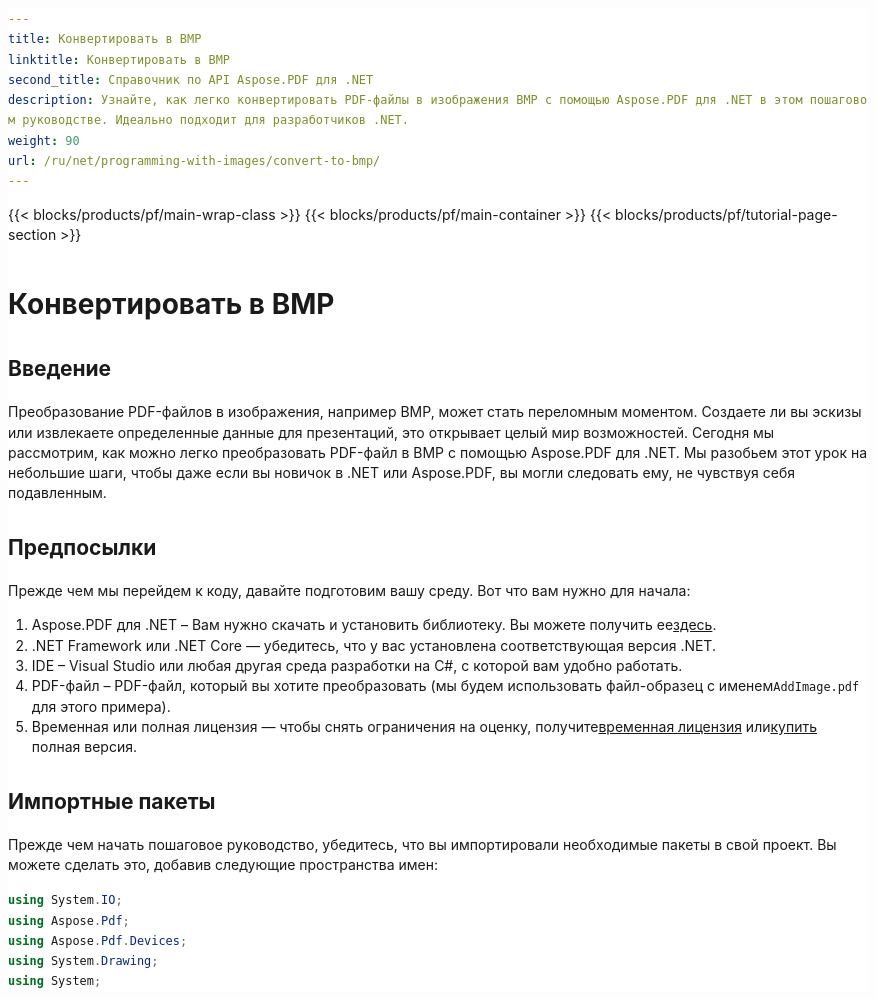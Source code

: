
 ```yaml
---
title: Конвертировать в BMP
linktitle: Конвертировать в BMP
second_title: Справочник по API Aspose.PDF для .NET
description: Узнайте, как легко конвертировать PDF-файлы в изображения BMP с помощью Aspose.PDF для .NET в этом пошаговом руководстве. Идеально подходит для разработчиков .NET.
weight: 90
url: /ru/net/programming-with-images/convert-to-bmp/
---
```


{{< blocks/products/pf/main-wrap-class >}}
{{< blocks/products/pf/main-container >}}
{{< blocks/products/pf/tutorial-page-section >}}

# Конвертировать в BMP

## Введение

Преобразование PDF-файлов в изображения, например BMP, может стать переломным моментом. Создаете ли вы эскизы или извлекаете определенные данные для презентаций, это открывает целый мир возможностей. Сегодня мы рассмотрим, как можно легко преобразовать PDF-файл в BMP с помощью Aspose.PDF для .NET. Мы разобьем этот урок на небольшие шаги, чтобы даже если вы новичок в .NET или Aspose.PDF, вы могли следовать ему, не чувствуя себя подавленным.

## Предпосылки

Прежде чем мы перейдем к коду, давайте подготовим вашу среду. Вот что вам нужно для начала:

1.  Aspose.PDF для .NET – Вам нужно скачать и установить библиотеку. Вы можете получить ее[здесь](https://releases.aspose.com/pdf/net/).
2. .NET Framework или .NET Core — убедитесь, что у вас установлена соответствующая версия .NET.
3. IDE – Visual Studio или любая другая среда разработки на C#, с которой вам удобно работать.
4.  PDF-файл – PDF-файл, который вы хотите преобразовать (мы будем использовать файл-образец с именем`AddImage.pdf` для этого примера).
5.  Временная или полная лицензия — чтобы снять ограничения на оценку, получите[временная лицензия](https://purchase.aspose.com/temporary-license/) или[купить](https://purchase.aspose.com/buy) полная версия.

## Импортные пакеты

Прежде чем начать пошаговое руководство, убедитесь, что вы импортировали необходимые пакеты в свой проект. Вы можете сделать это, добавив следующие пространства имен:

```csharp
using System.IO;
using Aspose.Pdf;
using Aspose.Pdf.Devices;
using System.Drawing;
using System;
```
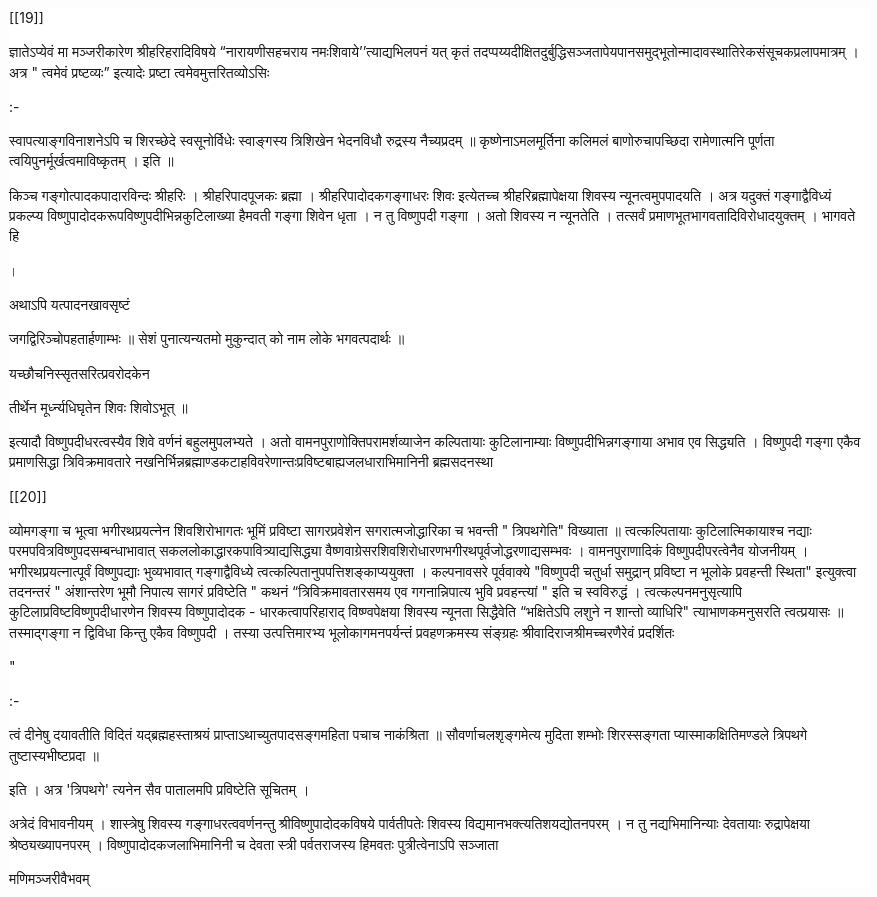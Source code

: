 [[19]]

ज्ञातेऽप्येवं मा मञ्जरीकारेण श्रीहरिहरादिविषये “नारायणीसहचराय नमःशिवाये’’त्याद्यभिलपनं यत् कृतं तदप्पय्यदीक्षितदुर्बुद्धिसञ्जतापेयपानसमुद्भूतोन्मादावस्थातिरेकसंसूचकप्रलापमात्रम् । अत्र " त्वमेवं प्रष्टव्यः” इत्यादेः प्रष्टा त्वमेवमुत्तरितव्योऽसिः 

:- 

स्वापत्याङ्गविनाशनेऽपि च शिरच्छेदे स्वसूनोर्विधेः स्वाङ्गस्य त्रिशिखेन भेदनविधौ रुद्रस्य नैच्यप्रदम् ॥ कृष्णेनाऽमलमूर्तिना कलिमलं बाणोरुचापच्छिदा रामेणात्मनि पूर्णता त्वयिपुनर्मूर्खत्वमाविष्कृतम् । इति ॥ 

किञ्च गङ्गोत्पादकपादारविन्दः श्रीहरिः । श्रीहरिपादपूजकः ब्रह्मा । श्रीहरिपादोदकगङ्गाधरः शिवः इत्येतच्च श्रीहरिब्रह्मापेक्षया शिवस्य न्यूनत्वमुपपादयति । अत्र यदुक्तं गङ्गाद्वैविध्यं प्रकल्प्य विष्णुपादोदकरूपविष्णुपदीभिन्नकुटिलाख्या हैमवती गङ्गा शिवेन धृता । न तु विष्णुपदी गङ्गा । अतो शिवस्य न न्यूनतेति । तत्सर्वं प्रमाणभूतभागवतादिविरोधादयुक्तम् । भागवते हि 

। 

अथाऽपि यत्पादनखावसृष्टं 

जगद्विरिञ्चोपहतार्हणाम्भः ॥ सेशं पुनात्यन्यतमो मुकुन्दात् को नाम लोके भगवत्पदार्थः ॥ 

यच्छौचनिस्सृतसरित्प्रवरोदकेन 

तीर्थेन मूर्ध्न्यधिघृतेन शिवः शिवोऽभूत् ॥ 

इत्यादौ विष्णुपदीधरत्वस्यैव शिवे वर्णनं बहुलमुपलभ्यते । अतो वामनपुराणोक्तिपरामर्शव्याजेन कल्पितायाः कुटिलानाम्याः विष्णुपदीभिन्नगङ्गाया अभाव एव सिद्ध्यति । विष्णुपदी गङ्गा एकैव प्रमाणसिद्धा त्रिविक्रमावतारे नखनिर्भिन्नब्रह्माण्डकटाहविवरेणान्तःप्रविष्टबाह्यजलधाराभिमानिनी ब्रह्मसदनस्था 

[[20]]


व्योमगङ्गा च भूत्वा भगीरथप्रयत्नेन शिवशिरोभागतः भूमिं प्रविष्टा सागरप्रवेशेन सगरात्मजोद्धारिका च भवन्ती " त्रिपथगेति" विख्याता ॥ त्वत्कल्पितायाः कुटिलात्मिकायाश्च नद्याः परमपवित्रविष्णुपदसम्बन्धाभावात् सकललोकाद्धारकपावित्र्याद्यसिद्ध्या वैष्णवाग्रेसरशिवशिरोधारणभगीरथपूर्वजोद्धरणाद्यसम्भवः । वामनपुराणादिकं विष्णुपदीपरत्वेनैव योजनीयम् । भगीरथप्रयत्नात्पूर्वं विष्णुपद्याः भुव्यभावात् गङ्गाद्वैविध्ये त्वत्कल्पितानुपपत्तिशङ्काप्ययुक्ता । कल्पनावसरे पूर्ववाक्ये "विष्णुपदी चतुर्धा समुद्रान् प्रविष्टा न भूलोके प्रवहन्ती स्थिता" इत्युक्त्वा तदनन्तरं " अंशान्तरेण भूमौ निपात्य सागरं प्रविष्टेति " कथनं “त्रिविक्रमावतारसमय एव गगनान्निपात्य भुवि प्रवहन्त्यां " इति च स्वविरुद्धं । त्वत्कल्पनमनुसृत्यापि कुटिलाप्रविष्टविष्णुपदीधारणेन शिवस्य विष्णुपादोदक - धारकत्वापरिहाराद् विष्ण्वपेक्षया शिवस्य न्यूनता सिद्धैवेति “भक्षितेऽपि लशुने न शान्तो व्याधिरि" त्याभाणकमनुसरति त्वत्प्रयासः ॥ तस्माद्गङ्गा न द्विविधा किन्तु एकैव विष्णुपदी । तस्या उत्पत्तिमारभ्य भूलोकागमनपर्यन्तं प्रवहणक्रमस्य संङ्ग्रहः श्रीवादिराजश्रीमच्चरणैरेवं प्रदर्शितः 

" 

:- 

त्वं दीनेषु दयावतीति विदितं यद्ब्रह्महस्ताश्रयं प्राप्ताऽथाच्युतपादसङ्गमहिता पचाच नाकंश्रिता ॥ सौवर्णाचलशृङ्गमेत्य मुदिता शम्भोः शिरस्सङ्गता प्यास्माकक्षितिमण्डले त्रिपथगे तुष्टास्यभीष्टप्रदा ॥ 

इति । अत्र 'त्रिपथगे' त्यनेन सैव पातालमपि प्रविष्टेति सूचितम् । 

अत्रेदं विभावनीयम् । शास्त्रेषु शिवस्य गङ्गाधरत्ववर्णनन्तु श्रीविष्णुपादोदकविषये पार्वतीपतेः शिवस्य विद्यमानभक्त्यतिशयद्योतनपरम् । न तु नद्यभिमानिन्याः देवतायाः रुद्रापेक्षया श्रेष्ठ्यख्यापनपरम् । विष्णुपादोदकजलाभिमानिनी च देवता स्त्री पर्वतराजस्य हिमवतः पुत्रीत्वेनाऽपि सञ्जाता 

मणिमञ्जरीवैभवम् 
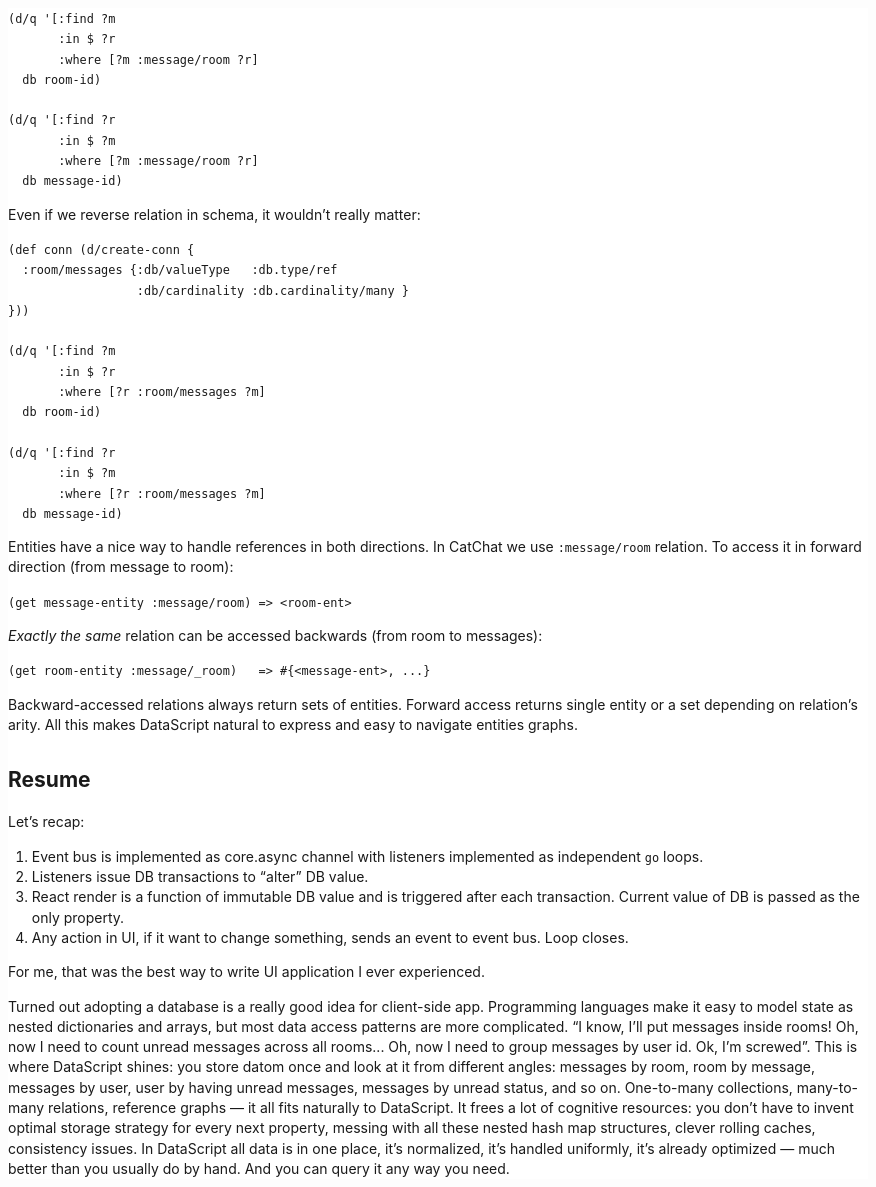     (d/q '[:find ?m
           :in $ ?r
           :where [?m :message/room ?r]
      db room-id)

    (d/q '[:find ?r
           :in $ ?m
           :where [?m :message/room ?r]
      db message-id)

Even if we reverse relation in schema, it wouldn’t really matter:

    (def conn (d/create-conn {
      :room/messages {:db/valueType   :db.type/ref
                      :db/cardinality :db.cardinality/many }
    }))

    (d/q '[:find ?m
           :in $ ?r
           :where [?r :room/messages ?m]
      db room-id)

    (d/q '[:find ?r
           :in $ ?m
           :where [?r :room/messages ?m]
      db message-id)

Entities have a nice way to handle references in both directions. In CatChat we use `:message/room` relation. To access it in forward direction (from message to room):

    (get message-entity :message/room) => <room-ent>

_Exactly the same_ relation can be accessed backwards (from room to messages):

    (get room-entity :message/_room)   => #{<message-ent>, ...}

Backward-accessed relations always return sets of entities. Forward access returns single entity or a set depending on relation’s arity. All this makes DataScript natural to express and easy to navigate entities graphs.

## Resume

Let’s recap:

1. Event bus is implemented as core.async channel with listeners implemented as independent `go` loops.
2. Listeners issue DB transactions to “alter” DB value.
3. React render is a function of immutable DB value and is triggered after each transaction. Current value of DB is passed as the only property.
4. Any action in UI, if it want to change something, sends an event to event bus. Loop closes.

For me, that was the best way to write UI application I ever experienced.

Turned out adopting a database is a really good idea for client-side app. Programming languages make it easy to model state as nested dictionaries and arrays, but most data access patterns are more complicated. “I know, I’ll put messages inside rooms! Oh, now I need to count unread messages across all rooms... Oh, now I need to group messages by user id. Ok, I’m screwed”. This is where DataScript shines: you store datom once and look at it from different angles: messages by room, room by message, messages by user, user by having unread messages, messages by unread status, and so on. One-to-many collections, many-to-many relations, reference graphs — it all fits naturally to DataScript. It frees a lot of cognitive resources: you don’t have to invent optimal storage strategy for every next property, messing with all these nested hash map structures, clever rolling caches, consistency issues. In DataScript all data is in one place, it’s normalized, it’s handled uniformly, it’s already optimized — much better than you usually do by hand. And you can query it any way you need.
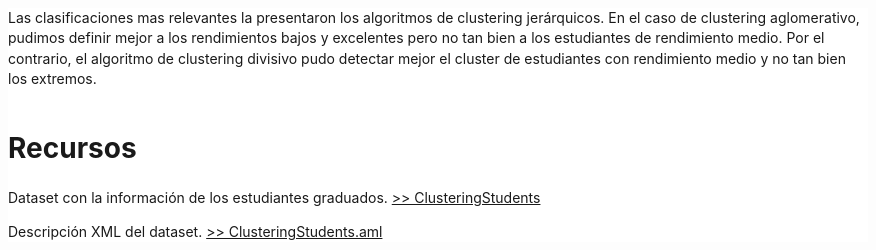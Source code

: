 Las clasificaciones mas relevantes la presentaron los algoritmos de clustering
jerárquicos. En el caso de clustering aglomerativo, pudimos definir mejor a los
rendimientos bajos y excelentes pero no tan bien a los estudiantes de
rendimiento medio. Por el contrario, el algoritmo de clustering divisivo pudo
detectar mejor el cluster de estudiantes con rendimiento medio y no tan bien
los extremos.

# Recursos

Dataset con la información de los estudiantes graduados.
[>> ClusteringStudents](ClusteringStudents)

Descripción XML del dataset.
[>> ClusteringStudents.aml](ClusteringStudents.aml)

• [Exercise]: If a line of the data holds the string "using", list it.

• [The answer]:
using System.IO;
using Aspose.Pdf;
using Aspose.Pdf.Devices;
using System.Drawing;
using System;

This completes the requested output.